Il menù era, per tutti i giorni della settimana, fisso e diverso giorno per giorno: esso presentava formaggio, pane scuro di biada e frumento, carne salata (di giovedì e domenica), latte, polenta o minestra di riso, ricca di primavera ed estate dalle erbette dei prati, cotta in pentolone di sasso (pietra ollare); non si usavano piatti ma si metteva la pentola in mezzo al “tavolo e ciascuno prendeva la sua parte. Polentine di farina di miglio con latte e vino, soffitto di cipolle con burro e acqua con pane e formaggio duro a fettine erano la colazione; qualche volta si mangiava la zuppa al mattino presto. A mezzogiorno ci poteva essere polenta molle, put, raviole, con latte o scoccia.
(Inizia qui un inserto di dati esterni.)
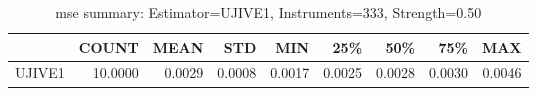 \begin{table}[ht]
\centering
\caption{mse summary: Estimator=UJIVE1, Instruments=333, Strength=0.50}
\begin{tabular}{lrrrrrrrr}
\toprule
 & COUNT & MEAN & STD & MIN & 25\% & 50\% & 75\% & MAX \\
\midrule
UJIVE1 & 10.0000 & 0.0029 & 0.0008 & 0.0017 & 0.0025 & 0.0028 & 0.0030 & 0.0046 \\
\bottomrule
\end{tabular}
\end{table}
Molte erano le ricette per cucinare la polenta, diverse le farine, le miscele e i condimenti; una specialità era la polenta cotta in un tegame ardente, quasi arrostita, non amalgamata, ma anzi accuratamente disfatta ed ancor più sgranata con una forchetta poi condita con la cagliata montata a neve (la “sgonfietta”).
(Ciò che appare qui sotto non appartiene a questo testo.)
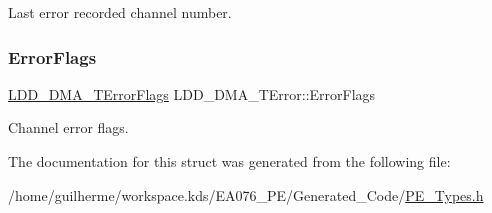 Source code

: Last error recorded channel number. \mbox{\label{struct_l_d_d___d_m_a___t_error_a9dd0a645e1763b4daa0058b1b29c4ad7}} 
\subsubsection{\texorpdfstring{Error\+Flags}{ErrorFlags}}
{\footnotesize\ttfamily \hyperlink{group___p_e___types__module_gaea6d9250a094d0f060ae12a0b7abb474}{L\+D\+D\+\_\+\+D\+M\+A\+\_\+\+T\+Error\+Flags} L\+D\+D\+\_\+\+D\+M\+A\+\_\+\+T\+Error\+::\+Error\+Flags}

Channel error flags. 

The documentation for this struct was generated from the following file\+:\begin{DoxyCompactItemize}
\item 
/home/guilherme/workspace.\+kds/\+E\+A076\+\_\+\+P\+E/\+Generated\+\_\+\+Code/\hyperlink{_p_e___types_8h}{P\+E\+\_\+\+Types.\+h}\end{DoxyCompactItemize}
La sera normalmente si usava mangiare latte avolte con polenta e a volte minestre di riso ricche di erbette dei prati con latte intero o latte di burro, residuo della produzione del burro dolce o acidulo, o minestra di orzo (gersta). Per gli anziani la mattina c’era la “broda” fatta con l’orzo tostato, quando il vero caffè non c’era ancora o era troppo costoso; “ava di pori” (acqua di porri bolliti) serviva da bevanda in mancanza di vino.